Students received their awards at an April 19 luncheon during the 2018 Texas ALSA conference in the Galveston Island Convention Center.
Texas A&M’s five winning projects were selected from a pool of entries submitted by university students across the state by a jury of academics and industry professionals.
Award of Excellence
Graduate students Xueqi Song and Rui Zhu earned an Award of Excellence, the top student project honor presented by the Texas ASLA, for “Resilience Through Regeneration,” a master plan to improve a low-income neighborhood in south Houston.
In the plan, vacant parcels and crime-attracting, dilapidated buildings in the neighborhood are replaced with single and multifamily housing, while flood vulnerability is reduced with the addition of storm water retention ponds, interconnected community gardens and green spaces.
The recommended changes result in a tripling of the neighborhood’s green space, a 15-percent jump in multifamily housing, and significant increases in commercial and institutional space.
The students were advised by Galen Newman, an associate professor in the Department of Landscape Architecture and Urban Planning.
Three teams of Texas A&M landscape architecture students earned honor awards.
One group proposed a new outdoor classroom, more gathering space, and additional amenities for students at Texas A&M’s Soltis Center for Research and Education in Costa Rica, to boost center users’ opportunities for learning and relaxation.
Undergraduate students Kourtney Gonzalez, Philip Hammond, Alaina Parker and Maritza Sanchez created the proposal.

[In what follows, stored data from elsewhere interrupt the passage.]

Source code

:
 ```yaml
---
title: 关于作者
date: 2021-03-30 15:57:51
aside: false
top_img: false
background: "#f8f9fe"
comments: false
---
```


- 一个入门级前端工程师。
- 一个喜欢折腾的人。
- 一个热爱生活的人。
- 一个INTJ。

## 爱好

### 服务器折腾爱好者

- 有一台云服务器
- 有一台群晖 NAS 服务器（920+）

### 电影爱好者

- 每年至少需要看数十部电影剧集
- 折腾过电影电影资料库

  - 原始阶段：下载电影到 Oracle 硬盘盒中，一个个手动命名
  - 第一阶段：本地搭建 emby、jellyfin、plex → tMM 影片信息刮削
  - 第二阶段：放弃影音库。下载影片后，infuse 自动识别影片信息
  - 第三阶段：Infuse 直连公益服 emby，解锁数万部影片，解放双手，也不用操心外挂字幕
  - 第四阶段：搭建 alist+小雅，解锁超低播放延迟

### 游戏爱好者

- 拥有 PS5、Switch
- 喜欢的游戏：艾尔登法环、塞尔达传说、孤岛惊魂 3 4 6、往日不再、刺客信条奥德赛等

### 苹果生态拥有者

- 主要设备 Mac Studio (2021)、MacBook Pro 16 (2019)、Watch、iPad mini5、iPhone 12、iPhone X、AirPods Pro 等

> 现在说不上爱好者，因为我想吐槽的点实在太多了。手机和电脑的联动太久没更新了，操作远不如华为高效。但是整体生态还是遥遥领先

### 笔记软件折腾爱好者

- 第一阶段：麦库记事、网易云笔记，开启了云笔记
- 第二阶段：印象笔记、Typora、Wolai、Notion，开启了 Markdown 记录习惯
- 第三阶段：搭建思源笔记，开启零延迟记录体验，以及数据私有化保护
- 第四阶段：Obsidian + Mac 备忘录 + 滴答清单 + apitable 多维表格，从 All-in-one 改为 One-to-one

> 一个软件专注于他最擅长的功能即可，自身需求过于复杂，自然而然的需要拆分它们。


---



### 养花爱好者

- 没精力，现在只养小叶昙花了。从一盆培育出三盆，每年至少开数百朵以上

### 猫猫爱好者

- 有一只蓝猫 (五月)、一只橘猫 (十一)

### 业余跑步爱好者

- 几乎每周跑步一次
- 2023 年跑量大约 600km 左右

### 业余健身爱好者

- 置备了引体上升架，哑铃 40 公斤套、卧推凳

They were advised by Jun-Hyun Kim, former assistant professor in the Department of Landscape Architecture and Urban Planning.
In another Honor Award-winning entry, a group of undergraduate students sought to protect low-income residents from getting pushed out of their gentrifying Houston neighborhood with a master plan that includes affordable housing and restricted commercial development.
The plan was created by Catalino Diaz, Damaris Martinez, Antoni Kwiatkowski, Natalie Somerville and Eun Taek Yoon. They were advised by Newman and Jeremy Merrill, an assistant professor in the Department of Landscape Architecture and Urban Planning.
In another plan that earned an Honor Award, students sought to reduce flooding in a portion of coastal League City, Texas by decreasing the proposal area’s impermeable surfaces and dramatically increasing the amount of captured storm water runoff.
The plan was created by graduate students Shen-Yu Hu, Priya Katoch and Lingshuang Meng, who were advised by Newman.
A proposal to increase green space and rainwater harvesting to reduce development-related storm water runoff in the rapidly growing Bryan/College station area earned a merit award.
The plan was developed by graduate students Xinyi Bu, Yaxuan Han and Carolina Pena Rojas, who were advised by Newman.